Let’s Keep Our Shirts On, Shall We?

There will be an interesting Senate race in Ohio this year, and already it is starting to get . . . well . . . weird.

The Democratic candidate for the Senate seat is Lieutenant Governor Lee Fisher, an old-line Cleveland politician who beat Jennifer Brunner, Ohio’s current Secretary of State, in a heated primary.  The Republican candidate is Rob Portman, a long-time Congressman from the Cincinnati area who also served as the director of the Office of Management and Budget during part of the second term of the Bush Administration.

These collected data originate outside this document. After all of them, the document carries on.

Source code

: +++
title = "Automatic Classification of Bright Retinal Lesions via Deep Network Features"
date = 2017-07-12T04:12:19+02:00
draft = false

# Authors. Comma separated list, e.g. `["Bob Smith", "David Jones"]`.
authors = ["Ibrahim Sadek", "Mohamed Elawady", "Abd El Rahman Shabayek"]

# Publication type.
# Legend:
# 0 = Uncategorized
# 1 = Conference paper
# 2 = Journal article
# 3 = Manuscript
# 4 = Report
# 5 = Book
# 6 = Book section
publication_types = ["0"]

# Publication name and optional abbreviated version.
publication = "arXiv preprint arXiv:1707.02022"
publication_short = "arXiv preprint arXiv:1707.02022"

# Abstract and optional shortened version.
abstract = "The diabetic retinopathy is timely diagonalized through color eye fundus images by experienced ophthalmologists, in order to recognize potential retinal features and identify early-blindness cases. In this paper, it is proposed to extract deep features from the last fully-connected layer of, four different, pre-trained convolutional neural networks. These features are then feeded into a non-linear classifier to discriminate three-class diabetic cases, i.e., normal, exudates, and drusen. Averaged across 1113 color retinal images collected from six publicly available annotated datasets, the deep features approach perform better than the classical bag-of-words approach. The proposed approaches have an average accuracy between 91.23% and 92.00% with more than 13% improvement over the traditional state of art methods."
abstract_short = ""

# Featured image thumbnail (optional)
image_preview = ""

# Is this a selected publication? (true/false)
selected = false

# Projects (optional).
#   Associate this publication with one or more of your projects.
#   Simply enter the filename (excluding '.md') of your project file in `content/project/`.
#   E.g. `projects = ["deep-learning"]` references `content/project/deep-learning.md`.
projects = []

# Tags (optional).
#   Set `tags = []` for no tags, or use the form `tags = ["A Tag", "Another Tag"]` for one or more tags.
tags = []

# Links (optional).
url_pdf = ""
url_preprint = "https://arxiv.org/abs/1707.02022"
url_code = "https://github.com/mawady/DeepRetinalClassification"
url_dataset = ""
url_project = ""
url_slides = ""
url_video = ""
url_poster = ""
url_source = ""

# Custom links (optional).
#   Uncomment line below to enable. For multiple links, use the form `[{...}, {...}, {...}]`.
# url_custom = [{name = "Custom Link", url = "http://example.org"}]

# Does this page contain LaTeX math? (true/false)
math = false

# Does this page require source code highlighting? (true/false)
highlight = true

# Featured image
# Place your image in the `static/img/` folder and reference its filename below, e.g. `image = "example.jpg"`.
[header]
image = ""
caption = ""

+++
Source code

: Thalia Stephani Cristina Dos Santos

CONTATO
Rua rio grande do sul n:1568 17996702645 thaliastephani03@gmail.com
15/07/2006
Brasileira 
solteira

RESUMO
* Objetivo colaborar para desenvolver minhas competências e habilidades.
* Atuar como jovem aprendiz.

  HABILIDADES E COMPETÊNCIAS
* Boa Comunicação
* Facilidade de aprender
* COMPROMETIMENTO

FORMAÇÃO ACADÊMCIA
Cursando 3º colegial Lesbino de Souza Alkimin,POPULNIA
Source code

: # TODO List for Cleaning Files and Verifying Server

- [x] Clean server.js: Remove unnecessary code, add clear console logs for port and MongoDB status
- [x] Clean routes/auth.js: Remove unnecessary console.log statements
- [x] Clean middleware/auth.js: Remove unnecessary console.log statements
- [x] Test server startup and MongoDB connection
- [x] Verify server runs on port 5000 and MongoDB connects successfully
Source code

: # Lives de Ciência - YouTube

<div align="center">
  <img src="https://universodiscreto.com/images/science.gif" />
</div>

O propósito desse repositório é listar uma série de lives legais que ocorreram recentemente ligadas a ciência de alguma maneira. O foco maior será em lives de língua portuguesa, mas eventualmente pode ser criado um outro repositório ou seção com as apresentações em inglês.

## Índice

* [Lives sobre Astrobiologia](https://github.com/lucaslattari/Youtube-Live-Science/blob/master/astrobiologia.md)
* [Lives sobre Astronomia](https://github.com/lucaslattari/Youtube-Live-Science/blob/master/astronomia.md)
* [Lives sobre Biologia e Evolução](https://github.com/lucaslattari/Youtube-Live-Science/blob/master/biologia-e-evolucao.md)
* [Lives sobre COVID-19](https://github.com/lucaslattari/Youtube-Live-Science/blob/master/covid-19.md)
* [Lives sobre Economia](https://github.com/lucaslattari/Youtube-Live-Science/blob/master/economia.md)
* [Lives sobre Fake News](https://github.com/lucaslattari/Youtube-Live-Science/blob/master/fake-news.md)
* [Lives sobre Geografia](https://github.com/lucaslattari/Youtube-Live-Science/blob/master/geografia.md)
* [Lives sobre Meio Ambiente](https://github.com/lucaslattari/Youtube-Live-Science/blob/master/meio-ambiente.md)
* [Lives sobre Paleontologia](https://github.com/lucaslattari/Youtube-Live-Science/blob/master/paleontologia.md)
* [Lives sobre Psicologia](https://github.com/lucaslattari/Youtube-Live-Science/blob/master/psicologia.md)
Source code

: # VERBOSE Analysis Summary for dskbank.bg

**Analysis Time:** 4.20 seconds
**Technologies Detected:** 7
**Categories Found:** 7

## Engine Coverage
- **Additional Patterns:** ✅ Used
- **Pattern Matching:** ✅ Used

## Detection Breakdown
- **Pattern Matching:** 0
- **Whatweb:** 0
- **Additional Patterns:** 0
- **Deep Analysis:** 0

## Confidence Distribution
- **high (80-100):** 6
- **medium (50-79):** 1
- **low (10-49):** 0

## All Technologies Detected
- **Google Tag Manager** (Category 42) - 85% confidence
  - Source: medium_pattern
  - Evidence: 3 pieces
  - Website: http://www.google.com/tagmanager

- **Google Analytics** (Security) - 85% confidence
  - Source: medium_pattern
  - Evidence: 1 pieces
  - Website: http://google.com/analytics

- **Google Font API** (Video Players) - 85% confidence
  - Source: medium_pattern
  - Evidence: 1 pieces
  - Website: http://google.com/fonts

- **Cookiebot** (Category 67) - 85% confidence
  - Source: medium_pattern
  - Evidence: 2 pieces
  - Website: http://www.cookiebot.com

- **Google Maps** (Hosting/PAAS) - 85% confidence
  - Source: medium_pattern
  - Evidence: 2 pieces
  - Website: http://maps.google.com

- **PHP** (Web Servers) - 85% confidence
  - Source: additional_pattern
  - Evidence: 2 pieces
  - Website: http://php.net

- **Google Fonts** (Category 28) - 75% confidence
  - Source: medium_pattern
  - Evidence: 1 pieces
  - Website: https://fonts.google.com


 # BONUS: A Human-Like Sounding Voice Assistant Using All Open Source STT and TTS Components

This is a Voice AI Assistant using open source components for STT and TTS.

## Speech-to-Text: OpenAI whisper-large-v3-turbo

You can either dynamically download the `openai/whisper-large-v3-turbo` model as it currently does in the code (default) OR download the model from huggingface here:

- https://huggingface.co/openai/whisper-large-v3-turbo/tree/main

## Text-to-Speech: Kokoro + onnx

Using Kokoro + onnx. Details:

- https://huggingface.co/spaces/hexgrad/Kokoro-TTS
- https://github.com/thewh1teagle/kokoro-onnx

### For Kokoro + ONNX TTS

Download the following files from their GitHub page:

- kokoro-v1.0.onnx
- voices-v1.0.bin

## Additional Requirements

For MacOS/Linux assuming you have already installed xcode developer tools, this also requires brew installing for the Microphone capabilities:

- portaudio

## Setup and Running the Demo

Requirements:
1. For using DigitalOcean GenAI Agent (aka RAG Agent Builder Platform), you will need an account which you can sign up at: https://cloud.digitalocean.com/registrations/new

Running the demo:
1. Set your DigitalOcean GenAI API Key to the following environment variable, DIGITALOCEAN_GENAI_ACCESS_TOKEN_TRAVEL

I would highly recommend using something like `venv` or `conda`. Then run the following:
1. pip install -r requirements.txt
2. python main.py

The weirdness began when Fisher’s son took video footage of Fisher sitting shirtless at a desk late one evening.  Apparently the footage was used in some Ohio Republican Party ad that featured “suggestive music,” although I haven’t seen the ad and haven’t been able to find it on the web.  The Ohio Democratic Party reacted with outrage, then produced a website and commercial featuring a bunch of bare-chested workers who say Rob Portman’s work during the Bush Administration took the shirts off their backs.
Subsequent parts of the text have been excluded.